The original problem occurred during automatic patrol reads coupled with heavy disk load. I've changed the delay interval for the automatic patrol reads and tried to reproduce it but haven't had enough success to make it useful for troubleshooting. Since the automatic reads are meant to be as least aggressive as possible, I've been running a manual patrol read (megacli -AdpPR -Start -a0), which triggers a crash regardless of what I/O is like. The behavior has little to no variation; shortly after the read is started, disk writes immediately cease (shown via an scp from another machine). After a minute, the console will begin to fill up with lines such as:

mif0: COMMAND 0xffffffff892bc998 TIMEOUT AFTER 45 SECONDS

The first 8 values of the hex never change - I bring that up because I suspect the problem has something to do with the enclosure, which is attached at 8, 255, or fffffff, depending on where you're looking.
I've let it go up to 6000 seconds, but it eventually ends in a kernel panic.
That just seems to be a side effect of the original problem (processes with nowhere to write data), so I'm not too hung up on that.
There's never anything pertaining to it in the controller's event log.
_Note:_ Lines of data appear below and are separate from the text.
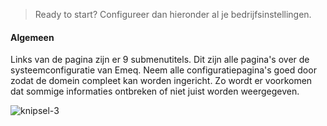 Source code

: > Ready to start? Configureer dan hieronder al je bedrijfsinstellingen. 
#### Algemeen
Links van de pagina zijn er 9 submenutitels. Dit zijn alle pagina's over de systeemconfiguratie van Emeq. Neem alle configuratiepagina's goed door zodat de domein compleet kan worden ingericht. Zo wordt er voorkomen dat sommige informaties ontbreken of niet juist worden weergegeven.

![knipsel-3](https://user-images.githubusercontent.com/95087870/147405579-a6a8c2ba-0d31-4519-bb49-a6bda14f3983.png)
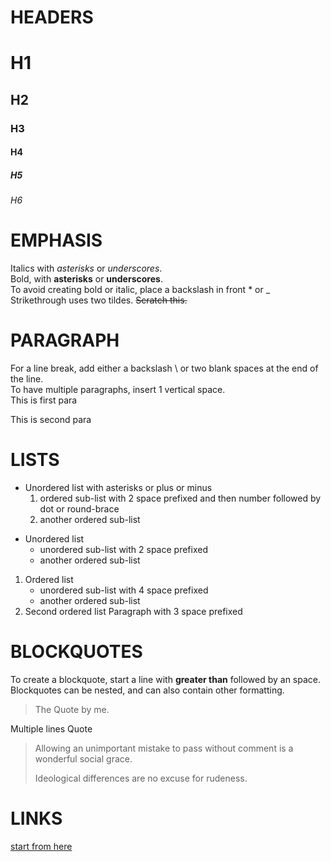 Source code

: # HEADERS
# H1
## H2
### H3
#### H4
##### H5
###### H6
# EMPHASIS
Italics with *asterisks* or _underscores_.\
Bold, with **asterisks** or __underscores__.\
To avoid creating bold or italic, place a backslash in front \* or \_\
Strikethrough uses two tildes. ~~Scratch this.~~
# PARAGRAPH
For a line break, add either a backslash \ or two blank spaces at the end of the line.\
To have multiple paragraphs, insert 1 vertical space.\
This is first para

This is second para
# LISTS
+ Unordered list with asterisks or plus or minus
  1. ordered sub-list with 2 space prefixed and then number followed by dot or round-brace
  2. another ordered sub-list
* Unordered list
  * unordered sub-list with 2 space prefixed
  * another ordered sub-list
1. Ordered list
    - unordered sub-list with 4 space prefixed
    - another ordered sub-list
2. Second ordered list
   Paragraph with 3 space prefixed
# BLOCKQUOTES
To create a blockquote, start a line with __greater than__ followed by an space.\
Blockquotes can be nested, and can also contain other formatting.
> The Quote by me.

Multiple lines Quote
> Allowing an unimportant mistake to pass without comment is a wonderful social grace.
>
> Ideological differences are no excuse for rudeness.
# LINKS
[start from here](https://commonmark.org/help/tutorial/07-links.html)
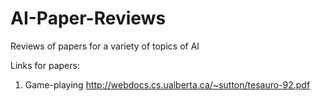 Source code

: # AI-Paper-Reviews
Reviews of papers for a variety of topics of AI

Links for papers:
1. Game-playing
    http://webdocs.cs.ualberta.ca/~sutton/tesauro-92.pdf
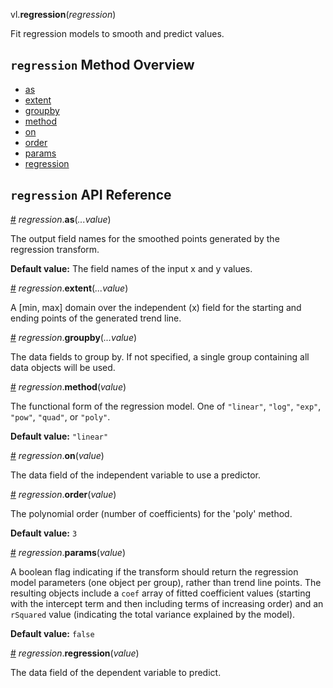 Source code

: vl.<b>regression</b>(<em>regression</em>)

Fit regression models to smooth and predict values.

## <code>regression</code> Method Overview

* <a href="#as">as</a>
* <a href="#extent">extent</a>
* <a href="#groupby">groupby</a>
* <a href="#method">method</a>
* <a href="#on">on</a>
* <a href="#order">order</a>
* <a href="#params">params</a>
* <a href="#regression">regression</a>

## <code>regression</code> API Reference

<a id="as" href="#as">#</a>
<em>regression</em>.<b>as</b>(<em>...value</em>)

The output field names for the smoothed points generated by the regression transform.

__Default value:__ The field names of the input x and y values.

<a id="extent" href="#extent">#</a>
<em>regression</em>.<b>extent</b>(<em>...value</em>)

A [min, max] domain over the independent (x) field for the starting and ending points of the generated trend line.

<a id="groupby" href="#groupby">#</a>
<em>regression</em>.<b>groupby</b>(<em>...value</em>)

The data fields to group by. If not specified, a single group containing all data objects will be used.

<a id="method" href="#method">#</a>
<em>regression</em>.<b>method</b>(<em>value</em>)

The functional form of the regression model. One of `"linear"`, `"log"`, `"exp"`, `"pow"`, `"quad"`, or `"poly"`.

__Default value:__ `"linear"`

<a id="on" href="#on">#</a>
<em>regression</em>.<b>on</b>(<em>value</em>)

The data field of the independent variable to use a predictor.

<a id="order" href="#order">#</a>
<em>regression</em>.<b>order</b>(<em>value</em>)

The polynomial order (number of coefficients) for the 'poly' method.

__Default value:__ `3`

<a id="params" href="#params">#</a>
<em>regression</em>.<b>params</b>(<em>value</em>)

A boolean flag indicating if the transform should return the regression model parameters (one object per group), rather than trend line points. The resulting objects include a `coef` array of fitted coefficient values (starting with the intercept term and then including terms of increasing order) and an `rSquared` value (indicating the total variance explained by the model).

__Default value:__ `false`

<a id="regression" href="#regression">#</a>
<em>regression</em>.<b>regression</b>(<em>value</em>)

The data field of the dependent variable to predict.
Besides the platform version differences I mentioned above, I've tried:
- Reducing the patrol read rate
- Pulling down and modifying the patches from PR-115133 (which seems to set an upper boundary at 0xffffffff)
- Invoking a0/aALL interchangeably
- Changing the cache flush interval
- Disabling disk coercion
- A bunch of other long-shot settings from megacli that aren't worth listing

Nothing has shown any appreciable difference in the behavior.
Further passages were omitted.